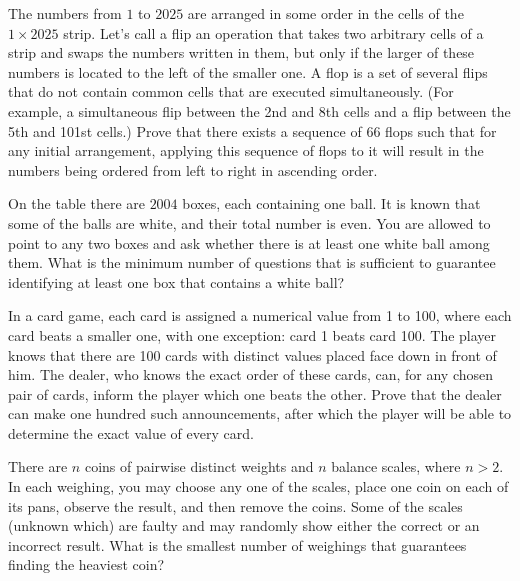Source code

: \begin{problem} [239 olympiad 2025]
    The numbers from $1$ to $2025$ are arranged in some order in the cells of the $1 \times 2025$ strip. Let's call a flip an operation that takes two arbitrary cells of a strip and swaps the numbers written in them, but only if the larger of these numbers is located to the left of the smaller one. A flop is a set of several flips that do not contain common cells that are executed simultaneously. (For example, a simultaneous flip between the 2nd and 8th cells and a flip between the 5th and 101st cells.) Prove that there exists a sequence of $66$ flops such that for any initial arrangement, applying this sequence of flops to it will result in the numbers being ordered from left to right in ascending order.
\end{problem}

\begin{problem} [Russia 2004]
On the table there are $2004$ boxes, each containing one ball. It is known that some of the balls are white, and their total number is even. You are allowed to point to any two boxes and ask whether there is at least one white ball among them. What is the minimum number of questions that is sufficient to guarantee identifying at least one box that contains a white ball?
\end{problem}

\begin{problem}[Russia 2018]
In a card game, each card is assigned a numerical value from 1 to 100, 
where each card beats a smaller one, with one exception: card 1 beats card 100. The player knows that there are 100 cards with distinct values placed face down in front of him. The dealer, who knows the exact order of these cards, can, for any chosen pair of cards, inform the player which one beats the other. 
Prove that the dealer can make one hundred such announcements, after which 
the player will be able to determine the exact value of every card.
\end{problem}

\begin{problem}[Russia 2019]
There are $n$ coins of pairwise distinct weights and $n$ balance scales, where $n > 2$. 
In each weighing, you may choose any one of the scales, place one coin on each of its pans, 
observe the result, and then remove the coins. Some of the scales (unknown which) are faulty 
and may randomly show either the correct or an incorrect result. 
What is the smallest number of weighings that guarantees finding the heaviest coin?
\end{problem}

### [Problem statement]
You are asked to count the lines of the records above in which the word "them" occurs, and to give only that number.

### [Answer section]
2